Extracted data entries

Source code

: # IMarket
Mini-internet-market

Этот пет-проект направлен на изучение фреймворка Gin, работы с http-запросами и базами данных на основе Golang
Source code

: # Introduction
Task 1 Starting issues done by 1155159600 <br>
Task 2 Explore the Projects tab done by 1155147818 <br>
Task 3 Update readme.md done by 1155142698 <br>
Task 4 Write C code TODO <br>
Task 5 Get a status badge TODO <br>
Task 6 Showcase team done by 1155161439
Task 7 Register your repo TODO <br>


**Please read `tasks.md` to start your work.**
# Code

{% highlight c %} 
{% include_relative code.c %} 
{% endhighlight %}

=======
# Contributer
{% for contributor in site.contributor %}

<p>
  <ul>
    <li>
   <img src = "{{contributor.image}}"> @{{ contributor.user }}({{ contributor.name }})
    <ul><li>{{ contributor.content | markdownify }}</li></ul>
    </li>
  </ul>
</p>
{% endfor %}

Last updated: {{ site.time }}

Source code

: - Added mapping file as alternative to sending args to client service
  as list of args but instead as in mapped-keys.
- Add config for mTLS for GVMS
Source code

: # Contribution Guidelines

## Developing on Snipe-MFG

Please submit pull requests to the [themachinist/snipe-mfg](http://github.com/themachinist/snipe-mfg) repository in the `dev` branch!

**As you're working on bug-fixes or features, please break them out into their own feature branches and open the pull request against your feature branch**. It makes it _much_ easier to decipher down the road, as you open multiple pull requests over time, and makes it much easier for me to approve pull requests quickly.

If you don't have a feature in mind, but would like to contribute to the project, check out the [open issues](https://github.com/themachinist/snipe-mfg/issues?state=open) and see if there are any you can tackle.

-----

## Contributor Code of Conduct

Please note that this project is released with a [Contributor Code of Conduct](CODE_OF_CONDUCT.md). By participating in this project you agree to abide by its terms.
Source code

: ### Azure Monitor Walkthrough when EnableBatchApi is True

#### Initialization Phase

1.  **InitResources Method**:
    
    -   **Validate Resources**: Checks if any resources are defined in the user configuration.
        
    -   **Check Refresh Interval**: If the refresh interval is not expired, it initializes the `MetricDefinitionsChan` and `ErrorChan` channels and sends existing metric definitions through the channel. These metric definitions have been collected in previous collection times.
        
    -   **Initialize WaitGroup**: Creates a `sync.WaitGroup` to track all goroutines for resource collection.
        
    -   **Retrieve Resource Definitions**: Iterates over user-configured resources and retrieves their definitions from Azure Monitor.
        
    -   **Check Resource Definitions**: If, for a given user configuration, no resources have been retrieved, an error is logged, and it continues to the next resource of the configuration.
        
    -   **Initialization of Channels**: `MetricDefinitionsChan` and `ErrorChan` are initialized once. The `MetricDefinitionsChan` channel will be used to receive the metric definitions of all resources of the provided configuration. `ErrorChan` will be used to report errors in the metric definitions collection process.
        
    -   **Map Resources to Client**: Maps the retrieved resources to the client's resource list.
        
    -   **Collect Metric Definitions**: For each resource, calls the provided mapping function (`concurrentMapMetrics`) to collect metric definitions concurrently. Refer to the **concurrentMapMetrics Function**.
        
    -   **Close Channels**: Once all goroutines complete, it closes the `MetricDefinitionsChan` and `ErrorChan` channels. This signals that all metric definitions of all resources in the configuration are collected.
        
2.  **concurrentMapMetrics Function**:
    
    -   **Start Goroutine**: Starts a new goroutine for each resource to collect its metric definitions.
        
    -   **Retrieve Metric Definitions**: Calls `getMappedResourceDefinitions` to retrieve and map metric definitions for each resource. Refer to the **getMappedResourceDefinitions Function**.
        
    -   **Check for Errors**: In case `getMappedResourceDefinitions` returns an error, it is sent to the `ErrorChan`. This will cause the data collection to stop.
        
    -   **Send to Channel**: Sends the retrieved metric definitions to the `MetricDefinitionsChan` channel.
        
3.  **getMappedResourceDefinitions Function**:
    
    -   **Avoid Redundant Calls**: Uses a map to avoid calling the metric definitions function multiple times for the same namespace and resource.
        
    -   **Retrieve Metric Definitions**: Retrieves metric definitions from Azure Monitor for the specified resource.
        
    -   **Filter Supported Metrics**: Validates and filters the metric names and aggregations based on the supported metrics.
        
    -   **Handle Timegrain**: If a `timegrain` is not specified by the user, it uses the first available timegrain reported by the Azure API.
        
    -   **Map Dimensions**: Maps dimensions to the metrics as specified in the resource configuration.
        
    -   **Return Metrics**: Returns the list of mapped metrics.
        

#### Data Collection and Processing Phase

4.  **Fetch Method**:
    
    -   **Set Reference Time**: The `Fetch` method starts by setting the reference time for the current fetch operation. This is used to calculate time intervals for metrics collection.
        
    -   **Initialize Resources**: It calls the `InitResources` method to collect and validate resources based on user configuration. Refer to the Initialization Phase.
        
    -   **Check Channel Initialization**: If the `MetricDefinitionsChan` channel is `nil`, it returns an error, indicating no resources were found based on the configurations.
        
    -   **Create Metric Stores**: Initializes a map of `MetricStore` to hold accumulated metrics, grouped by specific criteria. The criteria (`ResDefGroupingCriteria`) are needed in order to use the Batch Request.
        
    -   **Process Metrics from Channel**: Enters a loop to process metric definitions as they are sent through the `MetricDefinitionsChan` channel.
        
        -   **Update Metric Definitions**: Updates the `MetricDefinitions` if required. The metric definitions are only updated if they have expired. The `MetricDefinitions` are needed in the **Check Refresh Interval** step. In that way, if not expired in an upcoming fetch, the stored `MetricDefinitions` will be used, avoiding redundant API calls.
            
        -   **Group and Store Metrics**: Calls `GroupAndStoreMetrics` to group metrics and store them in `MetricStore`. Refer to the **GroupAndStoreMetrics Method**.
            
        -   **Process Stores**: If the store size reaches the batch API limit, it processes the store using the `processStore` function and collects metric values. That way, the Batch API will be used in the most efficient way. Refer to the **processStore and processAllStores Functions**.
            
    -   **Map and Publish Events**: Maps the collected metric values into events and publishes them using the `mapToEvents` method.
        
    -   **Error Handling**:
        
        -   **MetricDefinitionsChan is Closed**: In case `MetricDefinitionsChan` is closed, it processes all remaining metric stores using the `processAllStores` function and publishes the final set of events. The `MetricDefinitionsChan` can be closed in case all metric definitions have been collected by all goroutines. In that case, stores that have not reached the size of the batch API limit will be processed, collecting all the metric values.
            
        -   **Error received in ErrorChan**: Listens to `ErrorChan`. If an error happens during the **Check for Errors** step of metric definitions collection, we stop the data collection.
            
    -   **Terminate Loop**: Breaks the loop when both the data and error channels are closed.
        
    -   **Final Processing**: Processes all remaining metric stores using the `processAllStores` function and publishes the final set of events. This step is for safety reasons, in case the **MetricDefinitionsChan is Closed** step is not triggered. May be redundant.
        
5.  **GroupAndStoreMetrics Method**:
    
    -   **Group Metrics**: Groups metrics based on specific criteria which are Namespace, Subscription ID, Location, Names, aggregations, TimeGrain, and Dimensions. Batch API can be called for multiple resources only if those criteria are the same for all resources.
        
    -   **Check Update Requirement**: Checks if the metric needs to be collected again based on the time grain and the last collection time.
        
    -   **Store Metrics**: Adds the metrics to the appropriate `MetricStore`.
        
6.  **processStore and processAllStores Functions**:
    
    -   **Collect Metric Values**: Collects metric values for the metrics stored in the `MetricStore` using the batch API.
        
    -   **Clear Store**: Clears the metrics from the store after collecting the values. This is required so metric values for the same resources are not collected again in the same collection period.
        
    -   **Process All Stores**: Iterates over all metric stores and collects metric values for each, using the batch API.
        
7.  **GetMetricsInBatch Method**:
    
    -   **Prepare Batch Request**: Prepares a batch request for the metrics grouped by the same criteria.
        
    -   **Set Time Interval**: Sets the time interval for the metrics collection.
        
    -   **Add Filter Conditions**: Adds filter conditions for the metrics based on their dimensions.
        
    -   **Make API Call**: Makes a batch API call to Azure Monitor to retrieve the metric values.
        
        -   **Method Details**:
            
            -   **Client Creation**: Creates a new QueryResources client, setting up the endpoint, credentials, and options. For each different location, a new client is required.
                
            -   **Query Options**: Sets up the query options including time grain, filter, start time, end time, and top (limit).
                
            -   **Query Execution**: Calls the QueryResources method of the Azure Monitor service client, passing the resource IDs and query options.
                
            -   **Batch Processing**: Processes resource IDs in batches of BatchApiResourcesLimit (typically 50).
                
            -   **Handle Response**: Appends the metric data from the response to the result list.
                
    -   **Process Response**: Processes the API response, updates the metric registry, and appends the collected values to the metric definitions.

What you need to do: Among the entries above, find every line holding "Functions" and copy it.

Answer to the problem:
        -   **Process Stores**: If the store size reaches the batch API limit, it processes the store using the `processStore` function and collects metric values. That way, the Batch API will be used in the most efficient way. Refer to the **processStore and processAllStores Functions**.
6.  **processStore and processAllStores Functions**:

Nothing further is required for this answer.